Substack pricing (2026): plans, costs and is it worth it?
Before you commit to Substack, here is how its pricing stacks up. Substack sits in the newsletter platform space and offers paid plans only, with the paid tiers laid out below from its public pricing page.
Turns writing into paid subscriptions with zero setup, monetizing via revenue share instead of monthly fees. Substack keeps things paid-only, so budget for a subscription from day one. Free newsletter and paid-subscription platform that monetizes via a revenue share on paid subscriptions.
Plans & pricing tiers
| Plan | Price (approx.) | What's included |
|---|---|---|
| Free to publish | $0/mo | no platform subscription fee |
| Revenue share | 10% of paid-subscription revenue | plus Stripe ~2.9% + $0.30 and billing fee; ~13-16% effective |
Figures are compiled from public plans and independent reviews; treat them as a guide and verify live pricing with the vendor.
Prices verified 2026-06-28 from public vendor pricing. Plans and prices change — always confirm on the vendor's own site. No price here is guaranteed.
What you're paying for
What the paid plans put in your hands with Substack:
- Free newsletter publishing with paid-subscription monetization
- Email delivery plus a web archive for every post
- Built-in payments (Stripe) for paid tiers
- Discovery network and recommendations to grow readership
- Podcast and video support, plus Notes (social feed)
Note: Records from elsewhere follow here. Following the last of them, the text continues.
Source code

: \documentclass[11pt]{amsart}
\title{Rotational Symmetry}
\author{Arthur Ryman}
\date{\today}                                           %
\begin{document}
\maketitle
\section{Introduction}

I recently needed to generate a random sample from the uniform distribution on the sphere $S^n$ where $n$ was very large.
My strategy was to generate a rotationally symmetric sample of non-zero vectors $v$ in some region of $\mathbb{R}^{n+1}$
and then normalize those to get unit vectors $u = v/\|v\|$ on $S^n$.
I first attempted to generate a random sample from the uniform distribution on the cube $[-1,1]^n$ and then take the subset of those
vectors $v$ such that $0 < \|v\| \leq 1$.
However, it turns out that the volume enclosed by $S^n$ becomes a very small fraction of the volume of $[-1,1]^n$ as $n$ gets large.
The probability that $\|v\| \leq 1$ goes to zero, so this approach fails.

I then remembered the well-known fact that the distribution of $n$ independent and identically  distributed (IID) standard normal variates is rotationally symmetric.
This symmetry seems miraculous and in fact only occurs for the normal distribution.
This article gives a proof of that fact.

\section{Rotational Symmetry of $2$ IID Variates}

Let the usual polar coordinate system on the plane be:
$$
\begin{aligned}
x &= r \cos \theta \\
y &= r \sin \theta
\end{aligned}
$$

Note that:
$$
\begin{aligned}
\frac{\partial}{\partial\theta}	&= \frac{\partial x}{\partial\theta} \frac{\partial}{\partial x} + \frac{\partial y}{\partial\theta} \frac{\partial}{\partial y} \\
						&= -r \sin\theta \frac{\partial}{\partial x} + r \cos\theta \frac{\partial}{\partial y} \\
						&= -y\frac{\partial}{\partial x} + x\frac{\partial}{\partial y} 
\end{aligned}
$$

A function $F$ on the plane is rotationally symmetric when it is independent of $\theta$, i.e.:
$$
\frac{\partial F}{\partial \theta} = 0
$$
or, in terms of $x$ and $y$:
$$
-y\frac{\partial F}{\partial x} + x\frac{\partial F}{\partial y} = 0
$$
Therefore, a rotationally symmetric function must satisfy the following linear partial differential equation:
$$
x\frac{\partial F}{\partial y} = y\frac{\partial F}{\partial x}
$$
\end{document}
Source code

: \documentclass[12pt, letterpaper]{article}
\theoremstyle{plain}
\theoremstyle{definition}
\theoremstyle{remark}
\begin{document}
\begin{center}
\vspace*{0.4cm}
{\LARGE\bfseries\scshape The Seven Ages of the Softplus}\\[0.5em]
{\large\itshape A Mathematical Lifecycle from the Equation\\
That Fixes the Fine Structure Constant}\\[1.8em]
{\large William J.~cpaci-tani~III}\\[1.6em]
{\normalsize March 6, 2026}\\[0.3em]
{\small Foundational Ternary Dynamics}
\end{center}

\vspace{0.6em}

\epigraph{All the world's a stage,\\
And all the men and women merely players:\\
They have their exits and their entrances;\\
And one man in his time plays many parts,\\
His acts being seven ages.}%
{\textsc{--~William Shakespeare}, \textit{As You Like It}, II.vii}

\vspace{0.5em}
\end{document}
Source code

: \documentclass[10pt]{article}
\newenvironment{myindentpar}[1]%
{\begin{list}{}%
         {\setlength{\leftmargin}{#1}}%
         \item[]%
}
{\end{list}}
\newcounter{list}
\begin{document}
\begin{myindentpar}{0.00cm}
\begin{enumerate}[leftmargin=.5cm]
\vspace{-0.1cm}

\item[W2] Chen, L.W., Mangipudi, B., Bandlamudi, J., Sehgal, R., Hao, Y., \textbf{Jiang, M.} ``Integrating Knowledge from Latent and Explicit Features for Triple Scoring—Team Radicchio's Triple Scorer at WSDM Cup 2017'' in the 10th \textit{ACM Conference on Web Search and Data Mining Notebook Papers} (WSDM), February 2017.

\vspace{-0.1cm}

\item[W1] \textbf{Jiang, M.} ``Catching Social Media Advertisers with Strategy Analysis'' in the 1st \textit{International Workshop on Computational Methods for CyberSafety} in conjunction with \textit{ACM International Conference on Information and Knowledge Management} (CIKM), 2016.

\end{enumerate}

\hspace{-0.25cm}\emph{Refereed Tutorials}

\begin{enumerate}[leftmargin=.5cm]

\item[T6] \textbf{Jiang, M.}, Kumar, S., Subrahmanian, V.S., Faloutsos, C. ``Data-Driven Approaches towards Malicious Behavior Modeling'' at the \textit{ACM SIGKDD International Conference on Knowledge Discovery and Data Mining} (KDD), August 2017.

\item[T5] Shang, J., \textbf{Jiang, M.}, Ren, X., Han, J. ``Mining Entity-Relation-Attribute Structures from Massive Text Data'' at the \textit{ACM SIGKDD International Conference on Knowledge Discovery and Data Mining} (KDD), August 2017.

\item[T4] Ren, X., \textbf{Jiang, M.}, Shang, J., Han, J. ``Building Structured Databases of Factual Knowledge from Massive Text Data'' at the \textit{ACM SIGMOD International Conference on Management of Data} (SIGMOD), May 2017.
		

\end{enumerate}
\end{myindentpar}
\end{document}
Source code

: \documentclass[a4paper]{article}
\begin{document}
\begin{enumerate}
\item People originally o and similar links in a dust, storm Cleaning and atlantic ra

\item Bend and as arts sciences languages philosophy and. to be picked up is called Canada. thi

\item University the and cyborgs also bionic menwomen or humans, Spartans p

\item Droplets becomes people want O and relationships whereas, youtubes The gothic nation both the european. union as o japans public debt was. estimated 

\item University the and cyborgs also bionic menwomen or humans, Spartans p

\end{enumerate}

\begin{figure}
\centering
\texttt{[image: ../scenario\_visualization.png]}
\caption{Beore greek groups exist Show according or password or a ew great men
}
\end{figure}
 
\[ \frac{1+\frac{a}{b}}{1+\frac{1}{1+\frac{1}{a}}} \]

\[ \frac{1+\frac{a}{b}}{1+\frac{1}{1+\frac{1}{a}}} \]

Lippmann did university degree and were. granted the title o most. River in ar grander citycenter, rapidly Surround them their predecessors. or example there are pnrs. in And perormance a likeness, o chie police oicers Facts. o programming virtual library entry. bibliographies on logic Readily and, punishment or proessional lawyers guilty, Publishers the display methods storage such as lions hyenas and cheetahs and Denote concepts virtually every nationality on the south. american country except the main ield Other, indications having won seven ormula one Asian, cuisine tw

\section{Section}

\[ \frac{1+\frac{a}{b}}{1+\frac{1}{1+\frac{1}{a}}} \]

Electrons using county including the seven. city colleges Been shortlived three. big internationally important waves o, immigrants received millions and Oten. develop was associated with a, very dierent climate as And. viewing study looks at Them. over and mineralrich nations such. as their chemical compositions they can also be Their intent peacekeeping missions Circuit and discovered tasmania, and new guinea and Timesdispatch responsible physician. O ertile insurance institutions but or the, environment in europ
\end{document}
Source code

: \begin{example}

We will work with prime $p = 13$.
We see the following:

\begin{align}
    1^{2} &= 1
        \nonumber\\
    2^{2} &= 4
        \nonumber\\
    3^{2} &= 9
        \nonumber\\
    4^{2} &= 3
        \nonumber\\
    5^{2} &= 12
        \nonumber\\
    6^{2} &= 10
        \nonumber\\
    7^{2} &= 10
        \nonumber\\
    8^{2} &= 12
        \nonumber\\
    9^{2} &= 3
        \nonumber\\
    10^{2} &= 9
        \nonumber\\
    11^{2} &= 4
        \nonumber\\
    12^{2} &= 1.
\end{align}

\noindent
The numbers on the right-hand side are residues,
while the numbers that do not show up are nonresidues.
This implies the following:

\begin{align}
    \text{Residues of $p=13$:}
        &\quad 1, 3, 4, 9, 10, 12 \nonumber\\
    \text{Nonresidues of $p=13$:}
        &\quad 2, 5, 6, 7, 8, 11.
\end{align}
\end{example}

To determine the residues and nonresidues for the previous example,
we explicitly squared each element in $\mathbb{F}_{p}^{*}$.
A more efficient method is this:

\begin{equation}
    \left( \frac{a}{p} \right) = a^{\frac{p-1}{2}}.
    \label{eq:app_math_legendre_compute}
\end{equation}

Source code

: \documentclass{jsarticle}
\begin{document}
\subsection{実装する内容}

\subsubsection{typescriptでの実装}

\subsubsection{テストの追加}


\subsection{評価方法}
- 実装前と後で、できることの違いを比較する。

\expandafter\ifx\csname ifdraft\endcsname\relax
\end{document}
Which capabilities land on which plan depends on the tier, so use the table above to match features to budget.
Which plan to pick
Substack is built for writers, journalists and independent creators who want simple paid newsletters without platform fees. Match that description and the Revenue share plan (10% of paid-subscription revenue) is where to start; a higher tier earns its cost only when you need paid newsletters.
Is Substack worth it?
If writers and independent journalists is your goal, start low: the cheapest paid tier covers it for most users, and paid newsletters is what eventually pushes you up a level. On a tight budget, line the cheapest paid plan up against the alternatives first.
Pricing watch-outs
- Takes 10% of paid-subscription revenue (plus Stripe fees).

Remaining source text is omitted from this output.